Aim of the exercise: Only the pictures are to be left out; return the rest of the data exactly as it stands.

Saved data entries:

*** Begin section ***

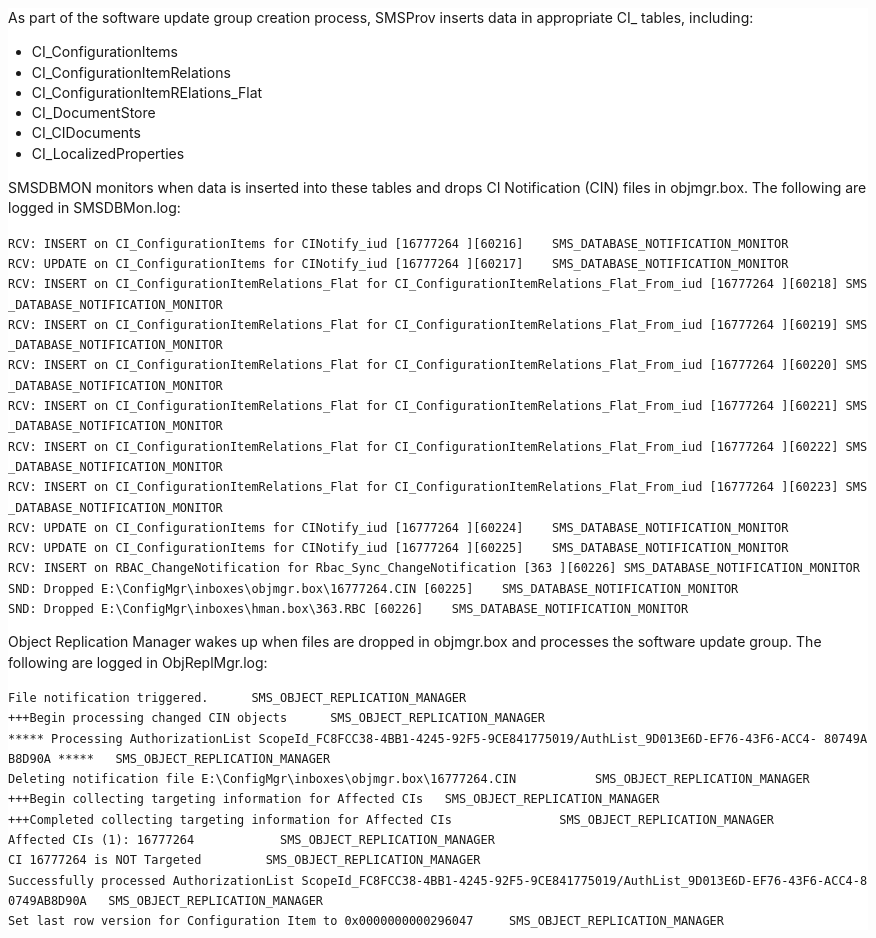 As part of the software update group creation process, SMSProv inserts data in appropriate CI_ tables, including:

- CI_ConfigurationItems
- CI_ConfigurationItemRelations
- CI_ConfigurationItemRElations_Flat
- CI_DocumentStore
- CI_CIDocuments
- CI_LocalizedProperties

SMSDBMON monitors when data is inserted into these tables and drops CI Notification (CIN) files in objmgr.box. The following are logged in SMSDBMon.log:

```output
RCV: INSERT on CI_ConfigurationItems for CINotify_iud [16777264 ][60216]    SMS_DATABASE_NOTIFICATION_MONITOR  
RCV: UPDATE on CI_ConfigurationItems for CINotify_iud [16777264 ][60217]    SMS_DATABASE_NOTIFICATION_MONITOR  
RCV: INSERT on CI_ConfigurationItemRelations_Flat for CI_ConfigurationItemRelations_Flat_From_iud [16777264 ][60218] SMS_DATABASE_NOTIFICATION_MONITOR  
RCV: INSERT on CI_ConfigurationItemRelations_Flat for CI_ConfigurationItemRelations_Flat_From_iud [16777264 ][60219] SMS_DATABASE_NOTIFICATION_MONITOR  
RCV: INSERT on CI_ConfigurationItemRelations_Flat for CI_ConfigurationItemRelations_Flat_From_iud [16777264 ][60220] SMS_DATABASE_NOTIFICATION_MONITOR  
RCV: INSERT on CI_ConfigurationItemRelations_Flat for CI_ConfigurationItemRelations_Flat_From_iud [16777264 ][60221] SMS_DATABASE_NOTIFICATION_MONITOR  
RCV: INSERT on CI_ConfigurationItemRelations_Flat for CI_ConfigurationItemRelations_Flat_From_iud [16777264 ][60222] SMS_DATABASE_NOTIFICATION_MONITOR  
RCV: INSERT on CI_ConfigurationItemRelations_Flat for CI_ConfigurationItemRelations_Flat_From_iud [16777264 ][60223] SMS_DATABASE_NOTIFICATION_MONITOR  
RCV: UPDATE on CI_ConfigurationItems for CINotify_iud [16777264 ][60224]    SMS_DATABASE_NOTIFICATION_MONITOR  
RCV: UPDATE on CI_ConfigurationItems for CINotify_iud [16777264 ][60225]    SMS_DATABASE_NOTIFICATION_MONITOR  
RCV: INSERT on RBAC_ChangeNotification for Rbac_Sync_ChangeNotification [363 ][60226] SMS_DATABASE_NOTIFICATION_MONITOR  
SND: Dropped E:\ConfigMgr\inboxes\objmgr.box\16777264.CIN [60225]    SMS_DATABASE_NOTIFICATION_MONITOR  
SND: Dropped E:\ConfigMgr\inboxes\hman.box\363.RBC [60226]    SMS_DATABASE_NOTIFICATION_MONITOR
```

Object Replication Manager wakes up when files are dropped in objmgr.box and processes the software update group. The following are logged in ObjReplMgr.log:

```output
File notification triggered.      SMS_OBJECT_REPLICATION_MANAGER  
+++Begin processing changed CIN objects      SMS_OBJECT_REPLICATION_MANAGER  
***** Processing AuthorizationList ScopeId_FC8FCC38-4BB1-4245-92F5-9CE841775019/AuthList_9D013E6D-EF76-43F6-ACC4- 80749AB8D90A *****   SMS_OBJECT_REPLICATION_MANAGER  
Deleting notification file E:\ConfigMgr\inboxes\objmgr.box\16777264.CIN           SMS_OBJECT_REPLICATION_MANAGER  
+++Begin collecting targeting information for Affected CIs   SMS_OBJECT_REPLICATION_MANAGER  
+++Completed collecting targeting information for Affected CIs               SMS_OBJECT_REPLICATION_MANAGER  
Affected CIs (1): 16777264            SMS_OBJECT_REPLICATION_MANAGER  
CI 16777264 is NOT Targeted         SMS_OBJECT_REPLICATION_MANAGER  
Successfully processed AuthorizationList ScopeId_FC8FCC38-4BB1-4245-92F5-9CE841775019/AuthList_9D013E6D-EF76-43F6-ACC4-80749AB8D90A   SMS_OBJECT_REPLICATION_MANAGER  
Set last row version for Configuration Item to 0x0000000000296047     SMS_OBJECT_REPLICATION_MANAGER
```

*** End section ***

Response to this task:
 As part of the software update group creation process, SMSProv inserts data in appropriate CI_ tables, including:

- CI_ConfigurationItems
- CI_ConfigurationItemRelations
- CI_ConfigurationItemRElations_Flat
- CI_DocumentStore
- CI_CIDocuments
- CI_LocalizedProperties

SMSDBMON monitors when data is inserted into these tables and drops CI Notification (CIN) files in objmgr.box. The following are logged in SMSDBMon.log:

```output
RCV: INSERT on CI_ConfigurationItems for CINotify_iud [16777264 ][60216]    SMS_DATABASE_NOTIFICATION_MONITOR  
RCV: UPDATE on CI_ConfigurationItems for CINotify_iud [16777264 ][60217]    SMS_DATABASE_NOTIFICATION_MONITOR  
RCV: INSERT on CI_ConfigurationItemRelations_Flat for CI_ConfigurationItemRelations_Flat_From_iud [16777264 ][60218] SMS_DATABASE_NOTIFICATION_MONITOR  
RCV: INSERT on CI_ConfigurationItemRelations_Flat for CI_ConfigurationItemRelations_Flat_From_iud [16777264 ][60219] SMS_DATABASE_NOTIFICATION_MONITOR  
RCV: INSERT on CI_ConfigurationItemRelations_Flat for CI_ConfigurationItemRelations_Flat_From_iud [16777264 ][60220] SMS_DATABASE_NOTIFICATION_MONITOR  
RCV: INSERT on CI_ConfigurationItemRelations_Flat for CI_ConfigurationItemRelations_Flat_From_iud [16777264 ][60221] SMS_DATABASE_NOTIFICATION_MONITOR  
RCV: INSERT on CI_ConfigurationItemRelations_Flat for CI_ConfigurationItemRelations_Flat_From_iud [16777264 ][60222] SMS_DATABASE_NOTIFICATION_MONITOR  
RCV: INSERT on CI_ConfigurationItemRelations_Flat for CI_ConfigurationItemRelations_Flat_From_iud [16777264 ][60223] SMS_DATABASE_NOTIFICATION_MONITOR  
RCV: UPDATE on CI_ConfigurationItems for CINotify_iud [16777264 ][60224]    SMS_DATABASE_NOTIFICATION_MONITOR  
RCV: UPDATE on CI_ConfigurationItems for CINotify_iud [16777264 ][60225]    SMS_DATABASE_NOTIFICATION_MONITOR  
RCV: INSERT on RBAC_ChangeNotification for Rbac_Sync_ChangeNotification [363 ][60226] SMS_DATABASE_NOTIFICATION_MONITOR  
SND: Dropped E:\ConfigMgr\inboxes\objmgr.box\16777264.CIN [60225]    SMS_DATABASE_NOTIFICATION_MONITOR  
SND: Dropped E:\ConfigMgr\inboxes\hman.box\363.RBC [60226]    SMS_DATABASE_NOTIFICATION_MONITOR
```

Object Replication Manager wakes up when files are dropped in objmgr.box and processes the software update group. The following are logged in ObjReplMgr.log:

```output
File notification triggered.      SMS_OBJECT_REPLICATION_MANAGER  
+++Begin processing changed CIN objects      SMS_OBJECT_REPLICATION_MANAGER  
***** Processing AuthorizationList ScopeId_FC8FCC38-4BB1-4245-92F5-9CE841775019/AuthList_9D013E6D-EF76-43F6-ACC4- 80749AB8D90A *****   SMS_OBJECT_REPLICATION_MANAGER  
Deleting notification file E:\ConfigMgr\inboxes\objmgr.box\16777264.CIN           SMS_OBJECT_REPLICATION_MANAGER  
+++Begin collecting targeting information for Affected CIs   SMS_OBJECT_REPLICATION_MANAGER  
+++Completed collecting targeting information for Affected CIs               SMS_OBJECT_REPLICATION_MANAGER  
Affected CIs (1): 16777264            SMS_OBJECT_REPLICATION_MANAGER  
CI 16777264 is NOT Targeted         SMS_OBJECT_REPLICATION_MANAGER  
Successfully processed AuthorizationList ScopeId_FC8FCC38-4BB1-4245-92F5-9CE841775019/AuthList_9D013E6D-EF76-43F6-ACC4-80749AB8D90A   SMS_OBJECT_REPLICATION_MANAGER  
Set last row version for Configuration Item to 0x0000000000296047     SMS_OBJECT_REPLICATION_MANAGER
```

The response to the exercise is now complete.